After hack attack in Texas, Jefferson County limits access to computer program

After hack attack in Texas, Jefferson County limits access to computer program
Hacker (Source: Flickr/Christoph Scholz)

WATERTOWN, N.Y. (WWNY) - Jefferson County government moved quickly Monday to limit access to a key piece of computer software, after the Texas company which sells the software was hit by a “ransomware” attack.

“Nothing’s impacted us at all,” said county administrator Robert Hagemann Monday afternoon. The county told employees Monday morning it had blocked some remote access to a piece of software known as “Munis."

The part blocked is the Munis time entry system, essentially the way people punch in and out of work, Hagemann said.

Munis, which is used by all three north country counties, is critical to the operations of county governments; it handles everything from budget requests to keeping track of contracts to employee records.

“It’s our go-to system internally,” Hagemann said.

The attack was described as a “ransomware” attack, in which hackers extort money from a company by threatening to destroy all its data.

There’s no evidence that the attack which hit the maker of Munis, Tyler Technologies, spread beyond the company. But the New York Times reported some of the company’s clients detected outsiders trying to gain access to their systems Friday night, raising concerns the attackers were out for more than just money.

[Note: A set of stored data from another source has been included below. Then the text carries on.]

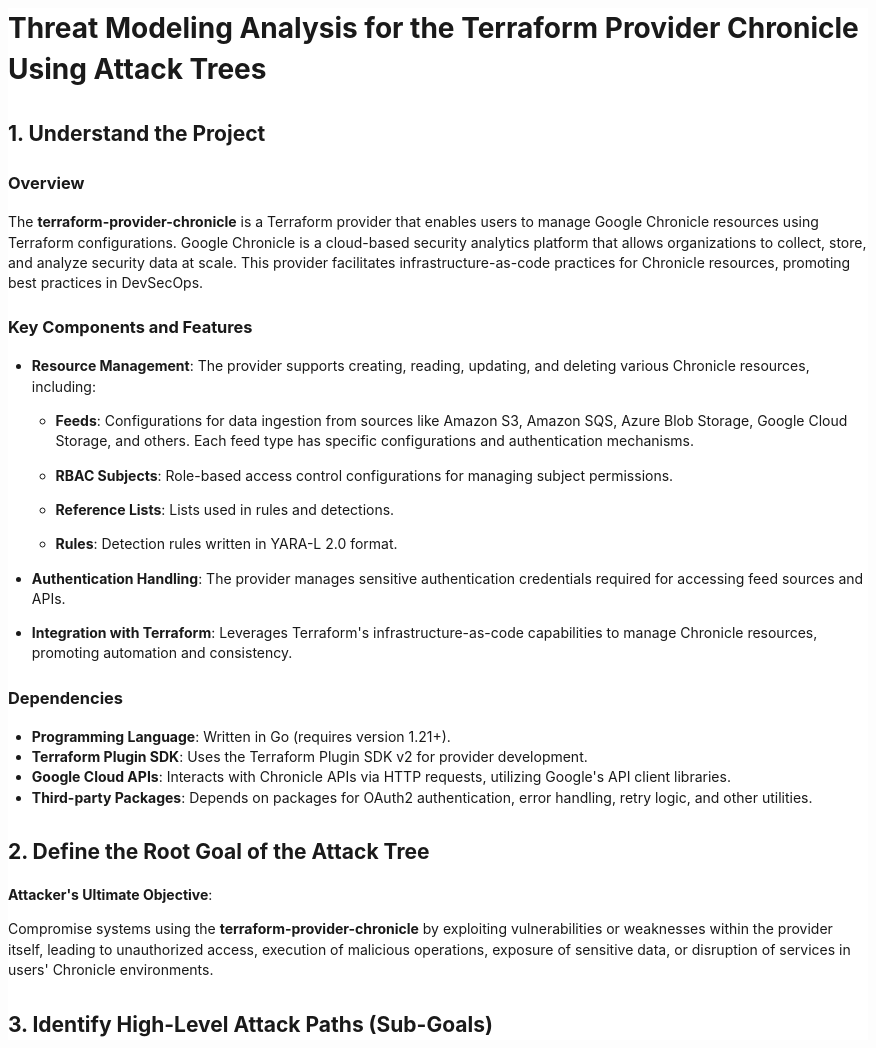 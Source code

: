 # Threat Modeling Analysis for the Terraform Provider Chronicle Using Attack Trees

## 1. Understand the Project

### Overview

The **terraform-provider-chronicle** is a Terraform provider that enables users to manage Google Chronicle resources using Terraform configurations. Google Chronicle is a cloud-based security analytics platform that allows organizations to collect, store, and analyze security data at scale. This provider facilitates infrastructure-as-code practices for Chronicle resources, promoting best practices in DevSecOps.

### Key Components and Features

- **Resource Management**: The provider supports creating, reading, updating, and deleting various Chronicle resources, including:

  - **Feeds**: Configurations for data ingestion from sources like Amazon S3, Amazon SQS, Azure Blob Storage, Google Cloud Storage, and others. Each feed type has specific configurations and authentication mechanisms.

  - **RBAC Subjects**: Role-based access control configurations for managing subject permissions.

  - **Reference Lists**: Lists used in rules and detections.

  - **Rules**: Detection rules written in YARA-L 2.0 format.

- **Authentication Handling**: The provider manages sensitive authentication credentials required for accessing feed sources and APIs.

- **Integration with Terraform**: Leverages Terraform's infrastructure-as-code capabilities to manage Chronicle resources, promoting automation and consistency.

### Dependencies

- **Programming Language**: Written in Go (requires version 1.21+).
- **Terraform Plugin SDK**: Uses the Terraform Plugin SDK v2 for provider development.
- **Google Cloud APIs**: Interacts with Chronicle APIs via HTTP requests, utilizing Google's API client libraries.
- **Third-party Packages**: Depends on packages for OAuth2 authentication, error handling, retry logic, and other utilities.

## 2. Define the Root Goal of the Attack Tree

**Attacker's Ultimate Objective**:

Compromise systems using the **terraform-provider-chronicle** by exploiting vulnerabilities or weaknesses within the provider itself, leading to unauthorized access, execution of malicious operations, exposure of sensitive data, or disruption of services in users' Chronicle environments.

## 3. Identify High-Level Attack Paths (Sub-Goals)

Hagemann said he expects for at least the next couple of days, county employees will have to use county computers to access Munis for its time entry system.

Jefferson County is also apparently less vulnerable because the data used by Munis is stored locally, rather than remotely.

Lewis County manager Ryan Piche said the county is aware of the issue and is monitoring developments.

7 News reached out to St. Lawrence County Administrator Ruth Doyle. We’ll update this article if we get comment from her.